After months of anticipation, all of the hype around Kellen Moore’s new-look offense for Dallas was fulfilled, even if just for a week. Dak Prescott had one of the best games of his career by throwing for over 400 yards, tying his career high for single-game passing touchdowns, all while posting a perfect passer rating.
So how exactly did that happen? Well, there are a lot of components that went into it. A big part was new quarterbacks coach Jon Kitna refining Prescott’s footwork, which was evident enough in the preseason. Another big part was the way in which Moore changed up the offense’s rhythm and style of attacking. A higher frequency of shots all over the field, more play-action and RPO plays, and pre-snap motion helped make things easier on Prescott.
But there were two specific things that made the quarterback’s life easier on Sunday: time to throw, and protection. Prescott was the second-most sacked quarterback in the NFL last year, being taken down a whopping 56 times. With various injuries across the offensive line throughout the 2018 season, an uptick in sacks was to be expected. But it wasn’t just on them, as Prescott frequently held onto the ball too long.
That was a recurring theme throughout the first three years of his career, even though it didn’t manifest itself in such an ugly way until just last year. In 2016, Dak’s rookie year, he had an average of 2.88 seconds between taking the snap and throwing the ball. That figure ranked him 35th in the league out of 39 qualifying quarterbacks. He held the ball longer than some QBs who aren’t even in the league anymore, such as Bryce Petty, Jay Cutler, and Colin Kaepernick.
He brought that number down to 2.82 seconds to throw in both 2017 and 2018, ranking 34th and 30th in the NFL respectively. Still, Prescott saw the sack totals increase over that time. He went down 25 times as a rookie, then 32 times in 2017 (yes, that includes the six from Adrian Clayborn), and then the drastic increase to 56 last year.
There’s an obvious correlation between time to throw and sacks taken, as getting the ball out quickly reduces the time that defenders have to get to you.

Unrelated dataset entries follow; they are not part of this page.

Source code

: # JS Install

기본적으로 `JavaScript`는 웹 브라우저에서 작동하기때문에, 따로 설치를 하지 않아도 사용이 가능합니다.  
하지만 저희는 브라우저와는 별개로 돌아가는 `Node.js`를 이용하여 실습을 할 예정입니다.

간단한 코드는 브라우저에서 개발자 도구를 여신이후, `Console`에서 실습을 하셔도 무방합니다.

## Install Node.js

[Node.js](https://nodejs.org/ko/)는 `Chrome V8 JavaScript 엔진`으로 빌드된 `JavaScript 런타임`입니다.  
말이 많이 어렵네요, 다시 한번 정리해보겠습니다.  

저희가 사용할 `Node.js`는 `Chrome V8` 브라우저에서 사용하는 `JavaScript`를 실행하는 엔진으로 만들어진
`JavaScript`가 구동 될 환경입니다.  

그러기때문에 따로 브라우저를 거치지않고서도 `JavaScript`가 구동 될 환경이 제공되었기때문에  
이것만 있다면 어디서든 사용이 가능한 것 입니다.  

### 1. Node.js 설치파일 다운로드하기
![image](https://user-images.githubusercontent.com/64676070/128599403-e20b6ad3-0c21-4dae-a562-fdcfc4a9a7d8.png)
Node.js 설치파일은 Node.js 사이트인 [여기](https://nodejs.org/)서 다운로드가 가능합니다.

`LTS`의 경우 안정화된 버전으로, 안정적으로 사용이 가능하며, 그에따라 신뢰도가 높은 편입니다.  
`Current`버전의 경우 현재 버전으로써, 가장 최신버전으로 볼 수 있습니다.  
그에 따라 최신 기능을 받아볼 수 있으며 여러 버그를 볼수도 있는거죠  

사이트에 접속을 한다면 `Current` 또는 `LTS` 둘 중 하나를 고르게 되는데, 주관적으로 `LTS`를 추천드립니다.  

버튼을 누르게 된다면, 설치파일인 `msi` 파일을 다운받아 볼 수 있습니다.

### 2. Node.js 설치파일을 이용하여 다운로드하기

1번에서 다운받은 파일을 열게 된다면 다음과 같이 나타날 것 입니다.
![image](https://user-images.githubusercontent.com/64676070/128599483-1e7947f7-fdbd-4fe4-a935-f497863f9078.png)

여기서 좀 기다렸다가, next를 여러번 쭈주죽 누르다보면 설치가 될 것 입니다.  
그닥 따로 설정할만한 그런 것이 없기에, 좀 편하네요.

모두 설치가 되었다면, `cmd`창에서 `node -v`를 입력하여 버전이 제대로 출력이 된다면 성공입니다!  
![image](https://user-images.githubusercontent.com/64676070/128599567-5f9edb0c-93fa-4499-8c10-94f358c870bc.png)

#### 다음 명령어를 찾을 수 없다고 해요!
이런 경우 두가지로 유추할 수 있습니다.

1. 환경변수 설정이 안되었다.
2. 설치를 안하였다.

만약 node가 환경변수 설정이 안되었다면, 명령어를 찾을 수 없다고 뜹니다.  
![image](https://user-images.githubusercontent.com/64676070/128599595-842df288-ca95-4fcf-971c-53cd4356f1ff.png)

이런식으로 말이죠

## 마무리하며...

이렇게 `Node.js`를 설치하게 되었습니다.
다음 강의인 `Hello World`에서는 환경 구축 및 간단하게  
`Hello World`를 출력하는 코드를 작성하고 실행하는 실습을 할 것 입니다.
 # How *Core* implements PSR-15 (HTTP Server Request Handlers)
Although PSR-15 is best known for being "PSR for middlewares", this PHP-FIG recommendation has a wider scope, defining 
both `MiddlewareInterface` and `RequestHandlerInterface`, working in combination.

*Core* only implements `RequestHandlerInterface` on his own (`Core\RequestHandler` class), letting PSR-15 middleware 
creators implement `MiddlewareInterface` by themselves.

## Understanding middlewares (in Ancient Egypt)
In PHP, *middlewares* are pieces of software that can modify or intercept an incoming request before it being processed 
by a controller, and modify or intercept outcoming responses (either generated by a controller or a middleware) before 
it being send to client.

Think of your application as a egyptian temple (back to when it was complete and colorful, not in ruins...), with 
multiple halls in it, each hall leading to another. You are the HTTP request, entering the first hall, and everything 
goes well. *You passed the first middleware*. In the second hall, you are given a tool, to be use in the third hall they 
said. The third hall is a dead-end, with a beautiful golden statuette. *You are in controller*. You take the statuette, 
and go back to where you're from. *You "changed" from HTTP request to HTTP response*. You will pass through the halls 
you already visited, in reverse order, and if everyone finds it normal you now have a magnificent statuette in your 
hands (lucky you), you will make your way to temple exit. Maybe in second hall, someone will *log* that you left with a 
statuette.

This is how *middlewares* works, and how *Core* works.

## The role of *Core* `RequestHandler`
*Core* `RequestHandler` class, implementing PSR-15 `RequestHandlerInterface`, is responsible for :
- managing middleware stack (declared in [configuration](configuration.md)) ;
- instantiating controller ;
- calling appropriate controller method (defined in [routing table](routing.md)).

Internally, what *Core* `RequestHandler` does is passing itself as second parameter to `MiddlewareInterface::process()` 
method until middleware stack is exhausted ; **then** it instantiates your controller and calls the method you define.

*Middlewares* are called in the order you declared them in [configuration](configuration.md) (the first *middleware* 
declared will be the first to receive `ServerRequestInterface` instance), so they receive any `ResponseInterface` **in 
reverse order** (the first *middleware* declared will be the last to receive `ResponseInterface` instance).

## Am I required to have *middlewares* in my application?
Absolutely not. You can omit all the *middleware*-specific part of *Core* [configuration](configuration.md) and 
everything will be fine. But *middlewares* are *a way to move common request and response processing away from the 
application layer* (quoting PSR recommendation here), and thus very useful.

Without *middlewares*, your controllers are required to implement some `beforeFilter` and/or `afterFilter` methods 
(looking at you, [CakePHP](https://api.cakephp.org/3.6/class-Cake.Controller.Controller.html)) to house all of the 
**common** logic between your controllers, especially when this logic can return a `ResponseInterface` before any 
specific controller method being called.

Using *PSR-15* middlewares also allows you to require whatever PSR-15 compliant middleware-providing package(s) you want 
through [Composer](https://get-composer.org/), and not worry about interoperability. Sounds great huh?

Last year, three of the quickest throwing quarterbacks were Drew Brees, Tom Brady, and Ben Roethlisberger, and none of them were sacked more than 24 times. They all led top ten offenses and two of them made it to their respective conference title games, a designation which has eluded the Cowboys for quite some time.
Under the guidance of Moore, the Cowboys looked more akin to those offenses than they ever have with Dak under center. Prescott had an average time to throw of 2.53 seconds, which was good for seventh shortest in the league (Note: four teams still have yet to play as of this article being written). Of the six passers ahead of Dak, Patrick Mahomes was the only one to not be sacked at all. Mahomes was joined by 49ers QB Jimmy Garoppolo as the only other quarterback of those six who went on to win their game.
Being in the same company as Mahomes is definitely a good thing, and it contributed to Prescott’s extremely high 78.13% completion percentage. It also was a big reason why Prescott wasn’t sacked, and barely got pressured at all. Sure, having Travis Frederick back at center helped solidify the offensive line again, and they certainly played well as a unit, but there were also not as many issues with Prescott holding the ball too long, which reduced the amount of opportunities to get sacked.
It didn’t even translate to a dink-and-dunk approach on offense - quite the opposite actually, as Prescott finished with an adjusted yards per attempt figure of 15.16, a career high. The fact that Prescott was able to get the ball out so quickly while still being able to spread the field with his throws is a testament to the way Moore called the game and Dak’s level of Comfort in the scheme. It’s only one game, but this could be a match made in heaven.